Return a copy of every line in the records that includes the word "mcpClient".

%%

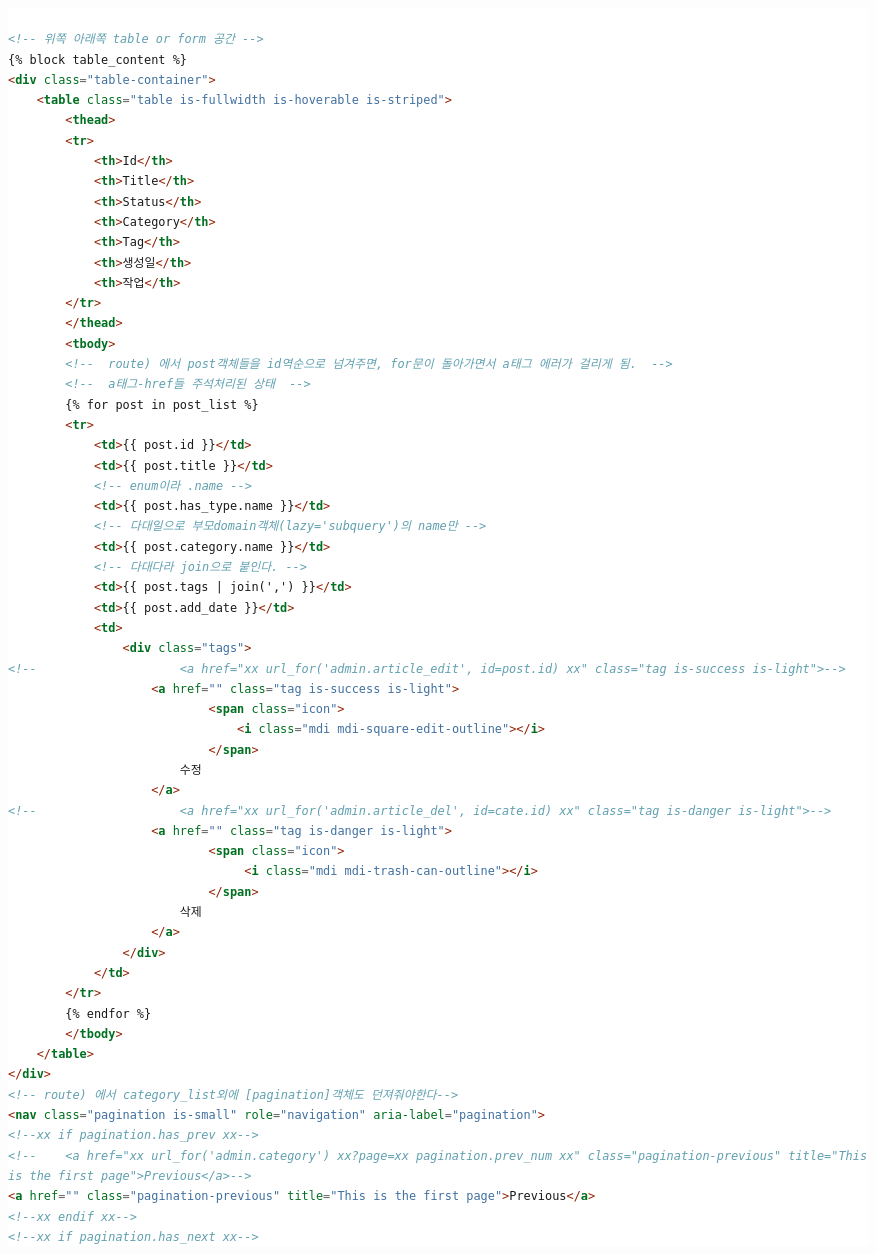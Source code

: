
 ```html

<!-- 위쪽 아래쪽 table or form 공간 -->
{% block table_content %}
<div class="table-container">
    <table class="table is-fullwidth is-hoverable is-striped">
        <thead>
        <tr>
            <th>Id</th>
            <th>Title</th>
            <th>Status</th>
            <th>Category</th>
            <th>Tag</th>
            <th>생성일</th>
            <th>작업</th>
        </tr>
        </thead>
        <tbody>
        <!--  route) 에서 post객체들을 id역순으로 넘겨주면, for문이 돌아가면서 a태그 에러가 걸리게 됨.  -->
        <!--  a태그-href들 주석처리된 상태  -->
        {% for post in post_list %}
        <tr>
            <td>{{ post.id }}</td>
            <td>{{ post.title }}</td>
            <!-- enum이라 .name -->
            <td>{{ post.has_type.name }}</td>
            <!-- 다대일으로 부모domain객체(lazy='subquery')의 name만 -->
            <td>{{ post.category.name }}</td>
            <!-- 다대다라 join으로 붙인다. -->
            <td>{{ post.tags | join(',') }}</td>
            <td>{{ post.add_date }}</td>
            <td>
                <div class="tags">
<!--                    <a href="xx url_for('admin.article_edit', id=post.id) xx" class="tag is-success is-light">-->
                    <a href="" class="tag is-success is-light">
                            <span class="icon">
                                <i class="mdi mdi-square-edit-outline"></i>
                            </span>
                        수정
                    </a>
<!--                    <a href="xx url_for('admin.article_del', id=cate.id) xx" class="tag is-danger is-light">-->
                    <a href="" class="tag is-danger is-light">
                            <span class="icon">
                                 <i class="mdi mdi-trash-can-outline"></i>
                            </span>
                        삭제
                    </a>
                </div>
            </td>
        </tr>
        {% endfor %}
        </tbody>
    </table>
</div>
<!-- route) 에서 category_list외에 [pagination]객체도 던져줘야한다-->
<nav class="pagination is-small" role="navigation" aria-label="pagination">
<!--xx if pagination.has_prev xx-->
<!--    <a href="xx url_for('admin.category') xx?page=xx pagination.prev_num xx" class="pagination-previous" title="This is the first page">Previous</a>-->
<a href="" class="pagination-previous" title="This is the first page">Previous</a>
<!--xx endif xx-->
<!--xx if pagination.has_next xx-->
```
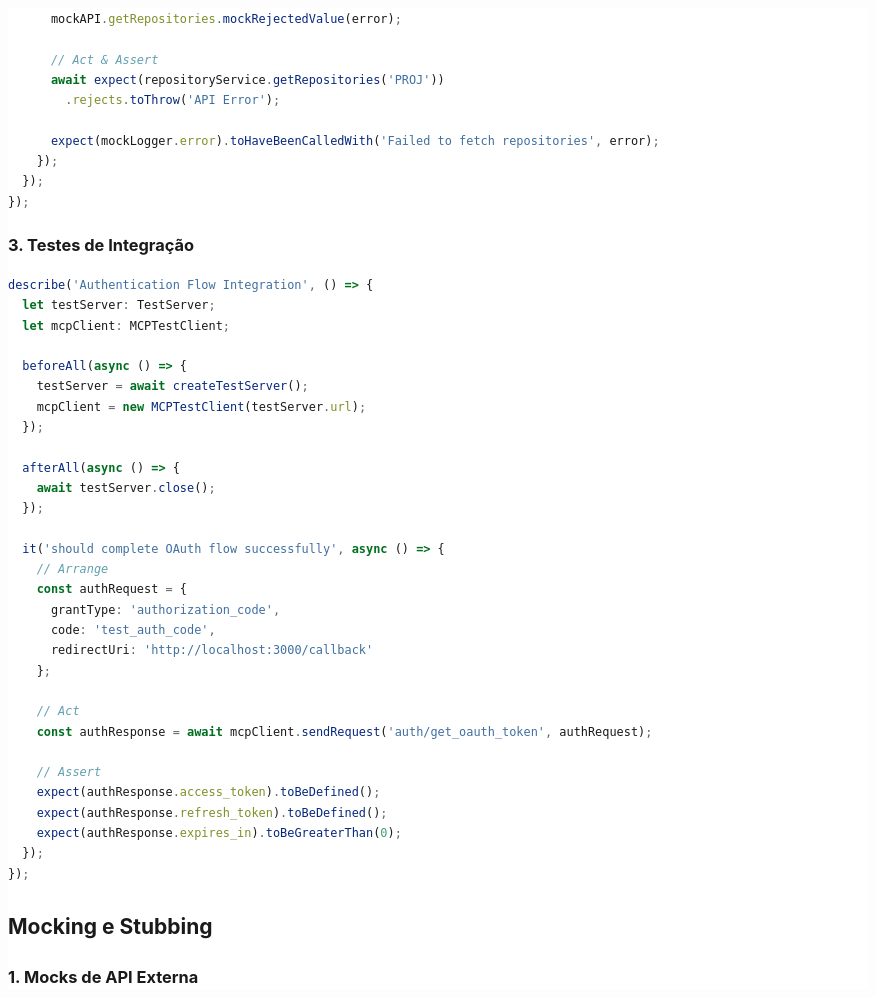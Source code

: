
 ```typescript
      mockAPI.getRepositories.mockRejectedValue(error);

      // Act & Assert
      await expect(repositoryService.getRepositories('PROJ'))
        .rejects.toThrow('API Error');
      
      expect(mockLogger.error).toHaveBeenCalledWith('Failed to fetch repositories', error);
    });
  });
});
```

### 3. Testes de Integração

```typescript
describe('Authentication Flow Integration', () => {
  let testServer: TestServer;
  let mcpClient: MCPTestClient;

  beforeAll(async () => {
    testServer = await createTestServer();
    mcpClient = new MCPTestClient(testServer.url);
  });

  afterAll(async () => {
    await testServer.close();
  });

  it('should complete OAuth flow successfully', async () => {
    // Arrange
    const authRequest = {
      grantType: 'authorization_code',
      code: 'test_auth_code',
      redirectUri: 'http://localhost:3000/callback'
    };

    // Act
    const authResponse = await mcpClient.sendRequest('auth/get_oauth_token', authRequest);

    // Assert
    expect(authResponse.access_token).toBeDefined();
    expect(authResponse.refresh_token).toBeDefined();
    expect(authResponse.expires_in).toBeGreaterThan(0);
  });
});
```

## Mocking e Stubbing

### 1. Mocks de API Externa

%%
%%

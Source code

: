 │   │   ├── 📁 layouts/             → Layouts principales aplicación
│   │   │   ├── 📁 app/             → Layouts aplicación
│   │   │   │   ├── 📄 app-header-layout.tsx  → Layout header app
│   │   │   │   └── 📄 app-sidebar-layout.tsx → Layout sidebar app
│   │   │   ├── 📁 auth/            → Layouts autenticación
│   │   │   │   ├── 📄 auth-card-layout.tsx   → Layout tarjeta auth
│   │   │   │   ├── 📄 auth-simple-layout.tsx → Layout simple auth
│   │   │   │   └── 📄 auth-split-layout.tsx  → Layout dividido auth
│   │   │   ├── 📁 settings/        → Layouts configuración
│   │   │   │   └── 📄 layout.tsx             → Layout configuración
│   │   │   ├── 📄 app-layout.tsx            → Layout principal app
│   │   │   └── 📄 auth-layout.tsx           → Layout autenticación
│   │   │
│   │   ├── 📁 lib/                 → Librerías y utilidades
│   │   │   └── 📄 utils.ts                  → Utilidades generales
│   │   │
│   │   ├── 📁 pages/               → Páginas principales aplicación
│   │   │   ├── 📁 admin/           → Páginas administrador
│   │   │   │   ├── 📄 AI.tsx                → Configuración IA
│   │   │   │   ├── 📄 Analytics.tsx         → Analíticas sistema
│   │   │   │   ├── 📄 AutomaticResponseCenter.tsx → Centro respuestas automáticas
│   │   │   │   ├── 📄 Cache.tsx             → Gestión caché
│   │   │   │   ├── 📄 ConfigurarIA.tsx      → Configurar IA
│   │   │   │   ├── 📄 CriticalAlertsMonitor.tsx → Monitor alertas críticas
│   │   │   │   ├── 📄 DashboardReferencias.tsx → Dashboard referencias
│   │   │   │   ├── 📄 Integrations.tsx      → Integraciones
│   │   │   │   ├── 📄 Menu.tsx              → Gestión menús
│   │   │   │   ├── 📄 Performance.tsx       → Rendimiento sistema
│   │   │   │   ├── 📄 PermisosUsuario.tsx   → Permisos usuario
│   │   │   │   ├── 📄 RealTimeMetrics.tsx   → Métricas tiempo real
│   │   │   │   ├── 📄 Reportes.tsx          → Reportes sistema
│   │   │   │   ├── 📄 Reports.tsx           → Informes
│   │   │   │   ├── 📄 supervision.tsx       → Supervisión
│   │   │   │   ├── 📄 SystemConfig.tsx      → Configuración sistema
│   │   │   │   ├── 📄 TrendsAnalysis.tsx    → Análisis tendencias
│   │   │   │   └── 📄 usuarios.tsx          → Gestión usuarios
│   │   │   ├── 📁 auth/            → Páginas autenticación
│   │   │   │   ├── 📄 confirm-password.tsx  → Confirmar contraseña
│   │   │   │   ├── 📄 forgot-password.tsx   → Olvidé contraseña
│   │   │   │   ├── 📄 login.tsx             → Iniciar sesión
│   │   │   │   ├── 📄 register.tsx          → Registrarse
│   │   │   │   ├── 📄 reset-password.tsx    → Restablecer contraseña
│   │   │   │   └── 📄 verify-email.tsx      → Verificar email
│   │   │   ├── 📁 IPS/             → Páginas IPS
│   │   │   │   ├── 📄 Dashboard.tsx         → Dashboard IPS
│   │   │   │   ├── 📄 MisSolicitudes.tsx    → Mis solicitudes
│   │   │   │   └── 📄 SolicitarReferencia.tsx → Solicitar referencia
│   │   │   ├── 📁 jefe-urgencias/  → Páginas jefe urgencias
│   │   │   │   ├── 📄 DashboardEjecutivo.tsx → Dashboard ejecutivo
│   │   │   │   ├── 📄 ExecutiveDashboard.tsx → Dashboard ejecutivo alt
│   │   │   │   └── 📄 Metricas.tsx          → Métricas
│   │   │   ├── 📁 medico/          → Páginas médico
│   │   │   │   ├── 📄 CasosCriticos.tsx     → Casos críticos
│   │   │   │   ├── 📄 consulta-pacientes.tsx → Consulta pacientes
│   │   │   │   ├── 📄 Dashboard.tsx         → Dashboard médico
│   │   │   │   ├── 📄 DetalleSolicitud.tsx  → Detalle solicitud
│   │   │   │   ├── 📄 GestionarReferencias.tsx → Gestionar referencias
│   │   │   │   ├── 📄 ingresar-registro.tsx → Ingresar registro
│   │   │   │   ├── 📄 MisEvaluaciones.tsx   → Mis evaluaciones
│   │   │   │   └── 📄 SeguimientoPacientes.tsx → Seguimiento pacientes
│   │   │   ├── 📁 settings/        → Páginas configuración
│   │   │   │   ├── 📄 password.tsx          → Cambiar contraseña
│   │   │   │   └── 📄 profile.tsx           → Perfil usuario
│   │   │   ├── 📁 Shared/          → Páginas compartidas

%%

**Exercise output:**
  let mcpClient: MCPTestClient;
    mcpClient = new MCPTestClient(testServer.url);
    const authResponse = await mcpClient.sendRequest('auth/get_oauth_token', authRequest);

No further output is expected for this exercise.